Sometimes it's hard to find peace when there is a fear of the unknown. It's hard when one is never quite sure what someone else is really thinking.

Still though I know I must trust in God. I will try not to fear even when things seem unsettled.




Tuesday, October 21, 2014

This Is Not The Way The Story Goes

God had planned something better for us so only together with us would they be made perfect. Hebrews 11:40 NIV

This past weekend I had the privilege of watching some talented youth perform in "Snow Off White." This play was a mixed up fairy tale with lots of twists and turns.

Snow White ends up meeting Prince Philip who's looking for Rosamond, aka Sleeping Beauty. Snow White must hurry back to the castle to stop a wedding, her father the king is going to marry Velinity the evil witch. Eventually, Snow White and Rosamond end up together and save the kingdom. It was a cute story that ends up with a happily ever after just not the way we would expect.
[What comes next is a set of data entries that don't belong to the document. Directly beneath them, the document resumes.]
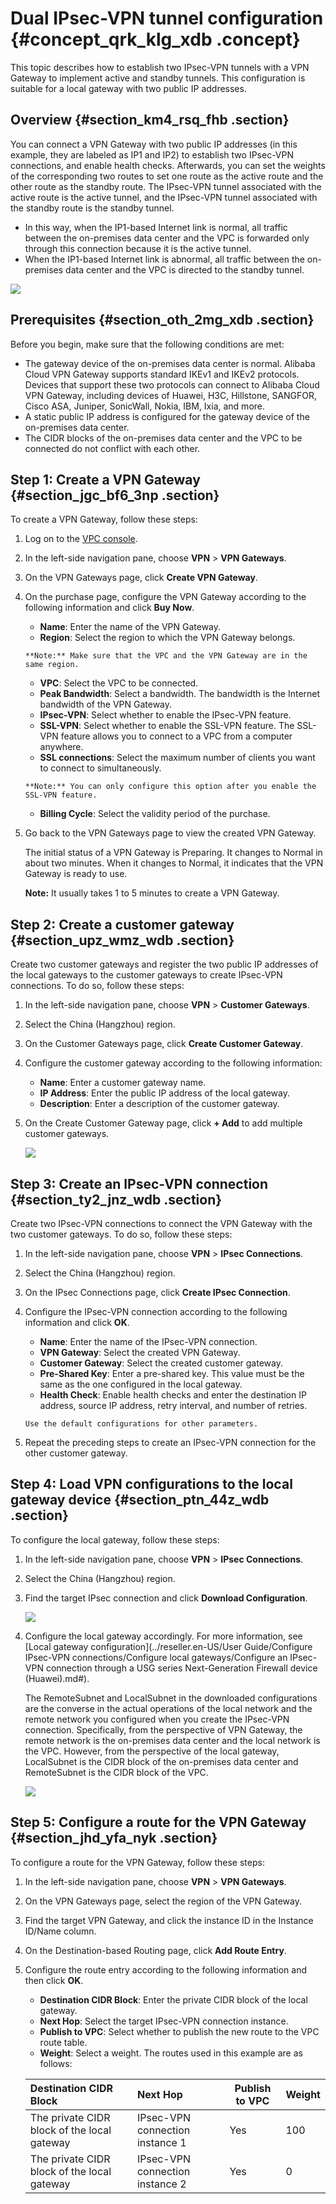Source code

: # Dual IPsec-VPN tunnel configuration {#concept_qrk_klg_xdb .concept}

This topic describes how to establish two IPsec-VPN tunnels with a VPN Gateway to implement active and standby tunnels. This configuration is suitable for a local gateway with two public IP addresses.

## Overview {#section_km4_rsq_fhb .section}

You can connect a VPN Gateway with two public IP addresses \(in this example, they are labeled as IP1 and IP2\) to establish two IPsec-VPN connections, and enable health checks. Afterwards, you can set the weights of the corresponding two routes to set one route as the active route and the other route as the standby route. The IPsec-VPN tunnel associated with the active route is the active tunnel, and the IPsec-VPN tunnel associated with the standby route is the standby tunnel.

-   In this way, when the IP1-based Internet link is normal, all traffic between the on-premises data center and the VPC is forwarded only through this connection because it is the active tunnel.
-   When the IP1-based Internet link is abnormal, all traffic between the on-premises data center and the VPC is directed to the standby tunnel.

![](http://static-aliyun-doc.oss-cn-hangzhou.aliyuncs.com/assets/img/136912/156161886541844_en-US.png)

## Prerequisites {#section_oth_2mg_xdb .section}

Before you begin, make sure that the following conditions are met:

-   The gateway device of the on-premises data center is normal. Alibaba Cloud VPN Gateway supports standard IKEv1 and IKEv2 protocols. Devices that support these two protocols can connect to Alibaba Cloud VPN Gateway, including devices of Huawei, H3C, Hillstone, SANGFOR, Cisco ASA, Juniper, SonicWall, Nokia, IBM, Ixia, and more.
-   A static public IP address is configured for the gateway device of the on-premises data center.
-   The CIDR blocks of the on-premises data center and the VPC to be connected do not conflict with each other.

## Step 1: Create a VPN Gateway {#section_jgc_bf6_3np .section}

To create a VPN Gateway, follow these steps:

1.  Log on to the [VPC console](https://partners-intl.aliyun.com/login-required#/vpc).
2.  In the left-side navigation pane, choose **VPN** \> **VPN Gateways**.
3.  On the VPN Gateways page, click **Create VPN Gateway**.
4.  On the purchase page, configure the VPN Gateway according to the following information and click **Buy Now**.
    -    **Name**: Enter the name of the VPN Gateway.
    -    **Region**: Select the region to which the VPN Gateway belongs.

        **Note:** Make sure that the VPC and the VPN Gateway are in the same region.

    -    **VPC**: Select the VPC to be connected.
    -    **Peak Bandwidth**: Select a bandwidth. The bandwidth is the Internet bandwidth of the VPN Gateway.
    -    **IPsec-VPN**: Select whether to enable the IPsec-VPN feature.
    -    **SSL-VPN**: Select whether to enable the SSL-VPN feature. The SSL-VPN feature allows you to connect to a VPC from a computer anywhere.
    -    **SSL connections**: Select the maximum number of clients you want to connect to simultaneously.

        **Note:** You can only configure this option after you enable the SSL-VPN feature.

    -    **Billing Cycle**: Select the validity period of the purchase.
5.  Go back to the VPN Gateways page to view the created VPN Gateway.

    The initial status of a VPN Gateway is Preparing. It changes to Normal in about two minutes. When it changes to Normal, it indicates that the VPN Gateway is ready to use.

    **Note:** It usually takes 1 to 5 minutes to create a VPN Gateway.


## Step 2: Create a customer gateway {#section_upz_wmz_wdb .section}

Create two customer gateways and register the two public IP addresses of the local gateways to the customer gateways to create IPsec-VPN connections. To do so, follow these steps:

1.  In the left-side navigation pane, choose **VPN** \> **Customer Gateways**.
2.  Select the China \(Hangzhou\) region.
3.  On the Customer Gateways page, click **Create Customer Gateway**.
4.  Configure the customer gateway according to the following information:
    -    **Name**: Enter a customer gateway name.
    -    **IP Address**: Enter the public IP address of the local gateway.
    -    **Description**: Enter a description of the customer gateway.
5.  On the Create Customer Gateway page, click **+ Add** to add multiple customer gateways.

    ![](http://static-aliyun-doc.oss-cn-hangzhou.aliyuncs.com/assets/img/136913/156161886541711_en-US.png)


## Step 3: Create an IPsec-VPN connection {#section_ty2_jnz_wdb .section}

Create two IPsec-VPN connections to connect the VPN Gateway with the two customer gateways. To do so, follow these steps:

1.  In the left-side navigation pane, choose **VPN** \> **IPsec Connections**.
2.  Select the China \(Hangzhou\) region.
3.  On the IPsec Connections page, click **Create IPsec Connection**.
4.  Configure the IPsec-VPN connection according to the following information and click **OK**.
    -    **Name**: Enter the name of the IPsec-VPN connection.
    -    **VPN Gateway**: Select the created VPN Gateway.
    -    **Customer Gateway**: Select the created customer gateway.
    -    **Pre-Shared Key**: Enter a pre-shared key. This value must be the same as the one configured in the local gateway.
    -    **Health Check**: Enable health checks and enter the destination IP address, source IP address, retry interval, and number of retries.

        Use the default configurations for other parameters.

5.  Repeat the preceding steps to create an IPsec-VPN connection for the other customer gateway.

## Step 4: Load VPN configurations to the local gateway device {#section_ptn_44z_wdb .section}

To configure the local gateway, follow these steps:

1.  In the left-side navigation pane, choose **VPN** \> **IPsec Connections**.
2.  Select the China \(Hangzhou\) region.
3.  Find the target IPsec connection and click **Download Configuration**.

    ![](http://static-aliyun-doc.oss-cn-hangzhou.aliyuncs.com/assets/img/136913/156161886541714_en-US.png)

4.  Configure the local gateway accordingly. For more information, see [Local gateway configuration](../reseller.en-US/User Guide/Configure IPsec-VPN connections/Configure local gateways/Configure an IPsec-VPN connection through a USG series Next-Generation Firewall device (Huawei).md#).

    The RemoteSubnet and LocalSubnet in the downloaded configurations are the converse in the actual operations of the local network and the remote network you configured when you create the IPsec-VPN connection. Specifically, from the perspective of VPN Gateway, the remote network is the on-premises data center and the local network is the VPC. However, from the perspective of the local gateway, LocalSubnet is the CIDR block of the on-premises data center and RemoteSubnet is the CIDR block of the VPC.

    ![](http://static-aliyun-doc.oss-cn-hangzhou.aliyuncs.com/assets/img/136913/156161886541715_en-US.png)


## Step 5: Configure a route for the VPN Gateway {#section_jhd_yfa_nyk .section}

To configure a route for the VPN Gateway, follow these steps:

1.  In the left-side navigation pane, choose **VPN** \> **VPN Gateways**.
2.  On the VPN Gateways page, select the region of the VPN Gateway.
3.  Find the target VPN Gateway, and click the instance ID in the Instance ID/Name column.
4.  On the Destination-based Routing page, click **Add Route Entry**.
5.  Configure the route entry according to the following information and then click **OK**.

    -    **Destination CIDR Block**: Enter the private CIDR block of the local gateway.
    -    **Next Hop**: Select the target IPsec-VPN connection instance.
    -    **Publish to VPC**: Select whether to publish the new route to the VPC route table.
    -    **Weight**: Select a weight.
    The routes used in this example are as follows:

    |Destination CIDR Block|Next Hop|Publish to VPC|Weight|
    |:---------------------|:-------|--------------|------|
    |The private CIDR block of the local gateway|IPsec-VPN connection instance 1|Yes|100|
    |The private CIDR block of the local gateway|IPsec-VPN connection instance 2|Yes|0|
Funny, how our lives can get mixed up with all kinds of twists and turns. Twenty-four years ago I had my fairy tale wedding and I had a plan how our lives were gonna be. We'd have a few kids live in a nice house and everything would be great, right.
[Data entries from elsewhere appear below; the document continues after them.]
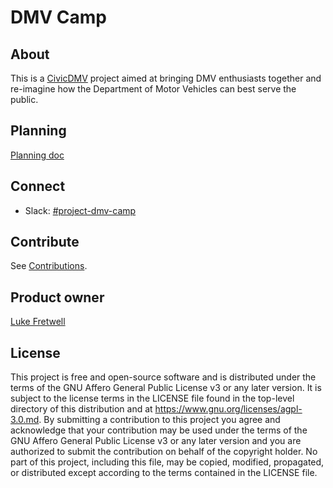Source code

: # DMV Camp

## About

This is a [CivicDMV](https://civicdmv.org) project aimed at bringing DMV enthusiasts together and re-imagine how the Department of Motor Vehicles can best serve the public.

## Planning

[Planning doc](https://docs.google.com/document/d/15wdCjNEeRl3dwCMsme5vshZTkfPCnimVgBnFqRVNHHk/edit?usp=sharing)

## Connect

* Slack: [#project-dmv-camp](https://civicdmv.slack.com/messages/CKDUKKZGW/)

## Contribute

See [Contributions](contributing.md).

## Product owner

[Luke Fretwell](https://github.com/lukefretwell)

## License

This project is free and open-source software and is distributed under the terms of the GNU Affero General Public License v3 or any later version. It is subject to the license terms in the LICENSE file found in the top-level directory of this distribution and at https://www.gnu.org/licenses/agpl-3.0.md. By submitting a contribution to this project you agree and acknowledge that your contribution may be used under the terms of the GNU Affero General Public License v3 or any later version and you are authorized to submit the contribution on behalf of the copyright holder. No part of this project, including this file, may be copied, modified, propagated, or distributed except according to the terms contained in the LICENSE file.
A few months end to our fairy tale we lost a baby. Not exactly how our story was supposed to go.

Years later we almost lost our house. Not the way the story goes.
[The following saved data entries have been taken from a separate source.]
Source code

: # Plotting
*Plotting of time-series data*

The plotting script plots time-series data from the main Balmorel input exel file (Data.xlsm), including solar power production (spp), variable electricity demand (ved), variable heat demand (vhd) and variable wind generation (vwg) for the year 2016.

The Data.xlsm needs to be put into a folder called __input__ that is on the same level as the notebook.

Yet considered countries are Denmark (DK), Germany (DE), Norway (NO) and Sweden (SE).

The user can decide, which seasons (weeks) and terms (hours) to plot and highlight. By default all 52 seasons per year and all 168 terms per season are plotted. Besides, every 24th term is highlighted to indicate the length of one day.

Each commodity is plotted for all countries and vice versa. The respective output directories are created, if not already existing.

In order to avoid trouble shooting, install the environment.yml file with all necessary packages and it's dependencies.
Medical problems requiring surgery or physical therapy. Life wasn't supposed to be like this.

The thing is with all of these twists and turns my reliance on God grew deeper and deeper. As I look back over the past twenty-four years I can see how God's plans were better than my fairy tale plans.

We were blessed with three more children.

We still live in the same house.

We are all healthy, some of us may have a few less parts though.

It's through these twists and turns that God has made my life better. He's still working on the perfect part, but one day I will get to celebrate my happily ever after with Him.

Tuesday, October 14, 2014

They Were Once Broken

The Lord is close to the brokenhearted and saves those who are crushed in spirit. Psalm 34:18 NIV

Sitting in the room, I noticed the wall.

I was memorized by the pieces of rocks. There were small pieces, long pieces, crooked pieces, and straight pieces placed together to make one beautiful wall. Each one placed in just the right spot.



Each of us has been broken in some way. We've either broke ourselves or someone broke us.

We feel unworthy, dirty, crooked, and shamed. We get angry. We hold grudges. We don't need any one's help. We don't need anybody.

There comes a time when we realize though, that we can't do it on our own. We're broken.

Good news! There is a way for us to be fixed. GOD!

God is close to us when we're broken. He's just waiting for us to call out to Him, so He can put us back together. God can clean up the dirt, straighten us out, and turn us into something beautiful.

The thing is we have to ask. He's waiting to fix you, go ahead give Him the chance.


Wednesday, October 8, 2014

New Friends

Did not he who made me in the womb make them? Did not the same one form is both in our mothers? Job 31:15 NIV

Only one more day!

Tomorrow evening I begin an adventure, one I have praying and planning for. That wasn't the case fourteen years ago as I planned to go on this "Walk to Emmaus."

Fourteen years ago I was a bit scared. I was going someplace different, to be with people I hadn't ever met before. My husband had gone the week before and came back all happy and not sharing anything. This was not what I expected. Why couldn't he tell me anything? Why the big secret?

After I went I understood, it wasn't that it was a big secret. He just didn't want me to open my gift to soon. That's exactly what the "Walk to Emmaus" was to me, a gift. A gift of God's love exploding!

This weekend I am sure some of the women who are about to embark on this adventure are a bit nervous. Soon though their fears will be relieved.

The best part about this weekend is the ladies I'm going to get to meet. We each will have our own unique gifts and looks to bring with us. In fact, some may not even want to truly be there and may let us all know it.

But by the end of the weekend though, lives will be touched or changed.

God is so good, that He formed us each in our mother's womb. He's always been with us. I hope each will experience her own gift.